Welche Nahrungsmittel helfen meinem Baby beim Wachsen?

Bieten Sie Ihrem Baby ab einem Alter von etwa sechs Monaten pürierte Nahrung an, nachdem es seine Milch bekommen hat. Lassen Sie sich nicht hetzen und nehmen Sie sich Zeit. Genau wie wir haben auch Babys Vorlieben für bestimmte Geschmacksrichtungen, die sie mögen oder nicht mögen. Teilen Sie Ihre eigenen Speisen mit ihnen, geben Sie ihnen kleine Kostproben, vermeiden Sie es, ihnen “spezielle” Speisen zuzubereiten, und vor allem: Füttern Sie nicht nur ihren Bauch, sondern auch ihren Geist. Gespräche am Tisch und gemeinsame Mahlzeiten in der Familie fördern die Entwicklung des Gehirns und die soziale Bindung des Babys. Es gibt auch viele Fütterutensilien mit pädagogischen Designs, die den Fokus vom Essen ablenken und das Füttern für Ihr Baby interessanter und unterhaltsamer machen.

Milch

Bieten Sie Ihrem Baby bis zum Alter von etwa acht Monaten weiterhin Milch vor fester Nahrung an, dann können Sie diese Reihenfolge umkehren.
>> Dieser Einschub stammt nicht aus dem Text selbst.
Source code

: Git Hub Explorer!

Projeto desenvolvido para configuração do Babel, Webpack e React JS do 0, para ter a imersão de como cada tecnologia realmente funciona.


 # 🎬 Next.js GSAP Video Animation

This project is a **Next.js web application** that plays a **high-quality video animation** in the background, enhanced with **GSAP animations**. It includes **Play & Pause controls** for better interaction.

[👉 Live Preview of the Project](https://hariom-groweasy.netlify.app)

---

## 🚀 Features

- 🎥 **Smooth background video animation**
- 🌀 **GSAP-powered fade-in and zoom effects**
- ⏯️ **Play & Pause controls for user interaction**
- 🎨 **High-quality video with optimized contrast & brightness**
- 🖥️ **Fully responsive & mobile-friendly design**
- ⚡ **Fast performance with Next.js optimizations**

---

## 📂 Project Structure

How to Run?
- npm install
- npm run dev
Stillen Sie so lange, wie Sie und Ihr Baby dies wünschen. Es ist sowohl für Mütter als auch für ihre Babys von Vorteil, bis zu zwei Jahre und darüber hinaus zu stillen.

Muttermilch oder Säuglingsnahrung sollten während des ersten Jahres die Hauptnahrungsquelle für Ihr Baby sein.
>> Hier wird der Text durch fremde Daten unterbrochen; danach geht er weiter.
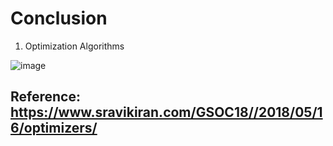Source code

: # Conclusion

1) Optimization Algorithms

![image](https://user-images.githubusercontent.com/69342162/167069368-98400818-15ad-4af8-9dae-1492c6f26087.png)

## Reference: https://www.sravikiran.com/GSOC18//2018/05/16/optimizers/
Milch enthält mehr Kilojoule als feste Nahrung.

Alter 0-6 Monate:

Anzahl der Milchfütterungen pro Tag: Etwa 6 pro Tag – bei Neugeborenen mehr

Anzahl der festen Mahlzeiten pro Tag: Keine

Texturen der festen Nahrung: Keine feste Nahrung empfohlen

Alter 6-9 Monate:

Anzahl der Milchfütterungen pro Tag: 4-5 pro Tag

Anzahl der festen Mahlzeiten pro Tag: Beginnen Sie mit 1 Mahlzeit pro Tag und steigern Sie dann langsam auf 3

Textur der festen Nahrung: Hauptsächlich püriert, aber einige Klumpen

Alter 9-12 Monate

Anzahl der Milchmahlzeiten pro Tag: 3-4 pro Tag

Anzahl der festen Mahlzeiten pro Tag: 3 Hauptmahlzeiten und 2 Zwischenmahlzeiten

Textur der festen Nahrung: Zunehmend klumpige und strukturierte Nahrung, die gekaut werden muss

Alter: Ab 12 Monaten

Anzahl der Milchmahlzeiten pro Tag: 3-4 pro Tag

Anzahl der festen Mahlzeiten pro Tag: 3 Hauptmahlzeiten und 2 Zwischenmahlzeiten

Texturen der festen Nahrung: Zerkleinerte Nahrung, die viel gekaut werden muss. Selbstfütterung fördern.